REQUIRED ACTION
Begin at the first line of the data and copy each line through the one containing "add dry run", that line included, with no pictures.

[DATA IN THIS EXERCISE — start]

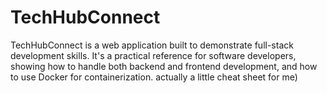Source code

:# TechHubConnect
TechHubConnect is a web application built to demonstrate full-stack development skills. It's a practical reference for software developers, showing how to handle both backend and frontend development, and how to use Docker for containerization.
actually a little cheat sheet for me)
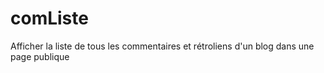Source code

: # comListe
Afficher la liste de tous les commentaires et rétroliens d'un blog dans une page publique
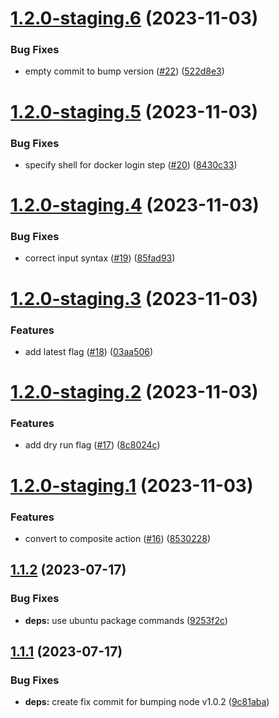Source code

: # [1.2.0-staging.6](https://github.com/outoforbitdev/action-docker-publish/compare/v1.2.0-staging.5...v1.2.0-staging.6) (2023-11-03)


### Bug Fixes

* empty commit to bump version ([#22](https://github.com/outoforbitdev/action-docker-publish/issues/22)) ([522d8e3](https://github.com/outoforbitdev/action-docker-publish/commit/522d8e3b88f79ca5ae99431ac1ac1c9060468ff1))

# [1.2.0-staging.5](https://github.com/outoforbitdev/action-docker-publish/compare/v1.2.0-staging.4...v1.2.0-staging.5) (2023-11-03)


### Bug Fixes

* specify shell for docker login step ([#20](https://github.com/outoforbitdev/action-docker-publish/issues/20)) ([8430c33](https://github.com/outoforbitdev/action-docker-publish/commit/8430c33fad3a576e2194ca4f4a133f20c44cdac6))

# [1.2.0-staging.4](https://github.com/outoforbitdev/action-docker-publish/compare/v1.2.0-staging.3...v1.2.0-staging.4) (2023-11-03)


### Bug Fixes

* correct input syntax ([#19](https://github.com/outoforbitdev/action-docker-publish/issues/19)) ([85fad93](https://github.com/outoforbitdev/action-docker-publish/commit/85fad9316c11a99ea8d3db4c04cfd73fac589d0a))

# [1.2.0-staging.3](https://github.com/outoforbitdev/action-docker-publish/compare/v1.2.0-staging.2...v1.2.0-staging.3) (2023-11-03)


### Features

* add latest flag ([#18](https://github.com/outoforbitdev/action-docker-publish/issues/18)) ([03aa506](https://github.com/outoforbitdev/action-docker-publish/commit/03aa506a8b0da15e0a0f3b6a19a1fb27a6840189))

# [1.2.0-staging.2](https://github.com/outoforbitdev/action-docker-publish/compare/v1.2.0-staging.1...v1.2.0-staging.2) (2023-11-03)


### Features

* add dry run flag ([#17](https://github.com/outoforbitdev/action-docker-publish/issues/17)) ([8c8024c](https://github.com/outoforbitdev/action-docker-publish/commit/8c8024cab183c5a183ad2572cecf77b63d2c5463))

# [1.2.0-staging.1](https://github.com/outoforbitdev/action-docker-publish/compare/v1.1.2...v1.2.0-staging.1) (2023-11-03)


### Features

* convert to composite action ([#16](https://github.com/outoforbitdev/action-docker-publish/issues/16)) ([8530228](https://github.com/outoforbitdev/action-docker-publish/commit/8530228d7a36efd0b3b5ddb5e52b1314cd0ba139))

## [1.1.2](https://github.com/outoforbitdev/action-docker-publish/compare/v1.1.1...v1.1.2) (2023-07-17)


### Bug Fixes

* **deps:** use ubuntu package commands ([9253f2c](https://github.com/outoforbitdev/action-docker-publish/commit/9253f2cd4f654f4fe875ffa91592a346bcb2a7cb))

## [1.1.1](https://github.com/outoforbitdev/action-docker-publish/compare/v1.1.0...v1.1.1) (2023-07-17)


### Bug Fixes

* **deps:** create fix commit for bumping node v1.0.2 ([9c81aba](https://github.com/outoforbitdev/action-docker-publish/commit/9c81aba4aa956088df520f966d5de89b8bd085eb))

[DATA IN THIS EXERCISE — finish]

RESULT OF THE EXERCISE
Source code

:# TechHubConnect
TechHubConnect is a web application built to demonstrate full-stack development skills. It's a practical reference for software developers, showing how to handle both backend and frontend development, and how to use Docker for containerization.
actually a little cheat sheet for me)
Source code

: # comListe
Afficher la liste de tous les commentaires et rétroliens d'un blog dans une page publique
Source code

: # [1.2.0-staging.6](https://github.com/outoforbitdev/action-docker-publish/compare/v1.2.0-staging.5...v1.2.0-staging.6) (2023-11-03)


### Bug Fixes

* empty commit to bump version ([#22](https://github.com/outoforbitdev/action-docker-publish/issues/22)) ([522d8e3](https://github.com/outoforbitdev/action-docker-publish/commit/522d8e3b88f79ca5ae99431ac1ac1c9060468ff1))

# [1.2.0-staging.5](https://github.com/outoforbitdev/action-docker-publish/compare/v1.2.0-staging.4...v1.2.0-staging.5) (2023-11-03)


### Bug Fixes

* specify shell for docker login step ([#20](https://github.com/outoforbitdev/action-docker-publish/issues/20)) ([8430c33](https://github.com/outoforbitdev/action-docker-publish/commit/8430c33fad3a576e2194ca4f4a133f20c44cdac6))

# [1.2.0-staging.4](https://github.com/outoforbitdev/action-docker-publish/compare/v1.2.0-staging.3...v1.2.0-staging.4) (2023-11-03)


### Bug Fixes

* correct input syntax ([#19](https://github.com/outoforbitdev/action-docker-publish/issues/19)) ([85fad93](https://github.com/outoforbitdev/action-docker-publish/commit/85fad9316c11a99ea8d3db4c04cfd73fac589d0a))

# [1.2.0-staging.3](https://github.com/outoforbitdev/action-docker-publish/compare/v1.2.0-staging.2...v1.2.0-staging.3) (2023-11-03)


### Features

* add latest flag ([#18](https://github.com/outoforbitdev/action-docker-publish/issues/18)) ([03aa506](https://github.com/outoforbitdev/action-docker-publish/commit/03aa506a8b0da15e0a0f3b6a19a1fb27a6840189))

# [1.2.0-staging.2](https://github.com/outoforbitdev/action-docker-publish/compare/v1.2.0-staging.1...v1.2.0-staging.2) (2023-11-03)


### Features

* add dry run flag ([#17](https://github.com/outoforbitdev/action-docker-publish/issues/17)) ([8c8024c](https://github.com/outoforbitdev/action-docker-publish/commit/8c8024cab183c5a183ad2572cecf77b63d2c5463))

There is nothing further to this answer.